Consequently, exact issue dates can be now shown for many rolls, the contents of many lost rolls can be given, and the pattern of parallel roll numbering for rolls 6501 to 6537 can be seen and perhaps understood.

For some rolls to which an exact date of issue still cannot be assigned, an estimated issue date is shown, derived from the dates of the tunes on the roll and from the issue dates of the rolls before and after it. Only a range of four months has been used: "Early," "Mid-," or "Late" with respect to a given year. The period selected was additionally verified by noting issue dates for piano rolls and recording dates for phonograph records.


B.A.B. roll numbering and dating

The B.A.B. Organ Company, Brooklyn, N.Y., issued just forty-four 66-key band organ rolls, the only size B.A.B. roll which has been converted to the Wurlitzer 165 scale and therefore the only B.A.B. roll series of interest to this catalog.

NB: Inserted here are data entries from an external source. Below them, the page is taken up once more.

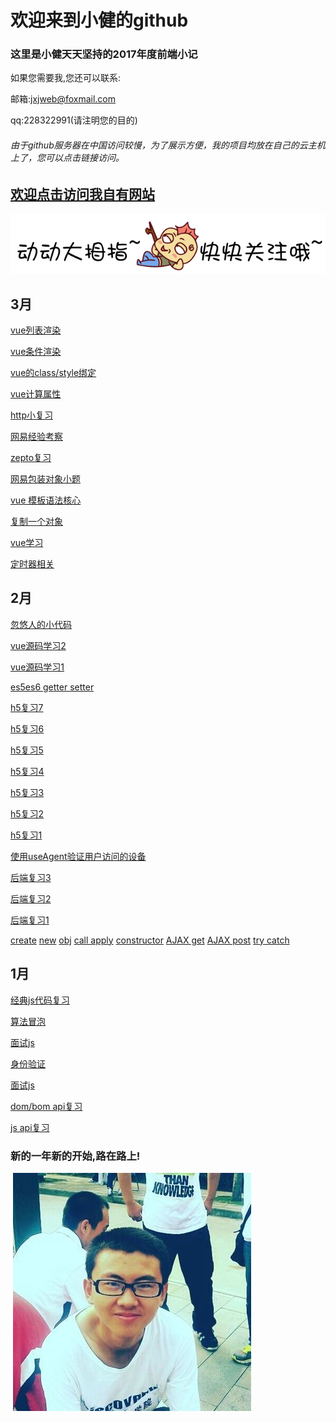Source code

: # 欢迎来到小健的github

### 这里是小健天天坚持的2017年度前端小记

如果您需要我,您还可以联系:

邮箱:jxjweb@foxmail.com

qq:228322991(请注明您的目的)
 
###### 由于github服务器在中国访问较慢，为了展示方便，我的项目均放在自己的云主机上了，您可以点击链接访问。
 

##  [欢迎点击访问我自有网站](http://webjxj.sc2yun.com/)

 [![link](mouseover.gif)](http://webjxj.sc2yun.com/)
 
## 3月

 [vue列表渲染](zj0312.md)

 [vue条件渲染](zj0311.md)

 [vue的class/style绑定](zj0310.md)

 [vue计算属性](zj0309.md)

 [http小复习](zj0308.md)

 [网易经验考察](zj0307.md)

 [zepto复习](zj0306.md)

 [网易包装对象小题](zj0305.md)

 [vue 模板语法核心](zj0304.md)

 [复制一个对象](zj0303.md)
 
 [vue学习](zj0302.md)
 
 [定时器相关](zj0301.md) 
 
## 2月

 [忽悠人的小代码](zk0228.md)
 
 [vue源码学习2](vue02)
 
 [vue源码学习1](vue01)
 
 [es5es6 getter setter](zk02252.md)

 [h5复习7](zk0211.md)

 [h5复习6](zk0210.md)

 [h5复习5](zk0209.md)
 
 [h5复习4](zk0208.md)
 
 [h5复习3](zk0207.md)
 
 [h5复习2](zk0206.md)
 
 [h5复习1](zk0205.md)

 [使用useAgent验证用户访问的设备](zk0225.md)
 
 [后端复习3](zk0203.md)
 
 [后端复习2](zk0202.md)
 
 [后端复习1](zk0201.md)

 [create](zk0219.md)
 [new](zk0218.md)
 [obj](zk0217.md)
 [call apply](zk0224.md)
 [constructor](zk0223.md)
 [AJAX get](zk0222.md)
 [AJAX post](zk0221.md)
 [try catch](zk0220.md)
 
## 1月

 [经典js代码复习](zl0101.md)

 [算法冒泡](zl0102.md)

 [面试js](zl0103.md)

 [身份验证](zl0104.md)

 [面试js](zl0105.md)

 [dom/bom api复习](zl0110.md)

 [js api复习](zl0111.md)

### 新的一年新的开始,路在路上!

 ![大一长跑照片,老累了.大一啊,美好的大一](me.jpg)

Its first 66-key roll, 001, was probably issued in 1928. Its last roll, 044, was issued in 1957. All B.A.B. rolls numbered higher were manufactured on a custom basis, using original B.A.B. masters, by Oswald Wurdeman and later by his son Thomas Wurdeman, of Minneapolis. The Wurdemans manufactured custom B.A.B. rolls of various sizes besides the 66-key size that interests us here, but all were numbered serially beginning with roll 300 and reaching almost to roll 600. Only B.A.B. rolls up to 044 can be dated from their contents; the Wurdeman composites cannot be dated to the year of their creation because any one roll could contain any combination of tunes from across the years. Moreover the unpredictability of tune dates on Wurdeman composites makes it sometimes difficult, in the absence of composer credits, to identify a tune from its title alone.


Roll length

Wurlitzer probably began to issue style 165 rolls in mid-1914. Don Rand reports that the first 165 band organ was made (shipped?) in April 1914. That event is the best evidence for when the first style 165 roll would have been made, lacking roll literature for the period.

The company had been selling its smaller organ rolls (styles 125 and 150) for a couple of years at least, as well as a style 155 roll for the old 155 (or Monster) band organ and a 160 roll for the 160 (Mammoth) band organ. The 125 roll and the 150 roll were both produced in two different lengths: a short roll containing no more than 4 tunes, and a longer roll generally containing 10 tunes, for the "long roll trackerframe." Most tunes were available in either format. By the time the first 165 band organ was manufactured, the company must have been equipping its organs only with the long roll tracker frame, because the 165 roll was not issued in two different formats at any time; the ten-tune roll was standard from the beginning. Although a few shorter rolls were made in the 6500 series, they were exceptions to the norm and did not constitute a separate roll series as was the case for 125 and 150 rolls.

With the switch to the 6600 series, short rolls disappeared entirely from the picture. The normal roll was a ten-tune roll, though generally the tunes were each a little shorter than the typical tune on a 6500 roll. This, together with tempo differences between 6500 and 6600 rolls (see "Roll tempo" below) resulted in 6600 rolls being a bit smaller than most 6500 rolls. This situation obtained until 1934. In that year Wurlitzer, yielding to economic pressures, cheapened its product significantly by adopting as the standard format a six-tune roll, which it advertised as "length of a ten-tune roll." Arrangement costs, which were then--and still are--the significant costs associated with music roll making, were reduced by arranging a verse, a chorus, and a transition for each tune. These short passages were then used to produce one of the six tunes on the roll by repeating them over and over until one-sixth of a standard (ten-tune-length) roll had been filled. The result is that, while some good arrangements were produced after 1933, band organ tunes on 6-tune rolls sound endlessly repetitious - because they are.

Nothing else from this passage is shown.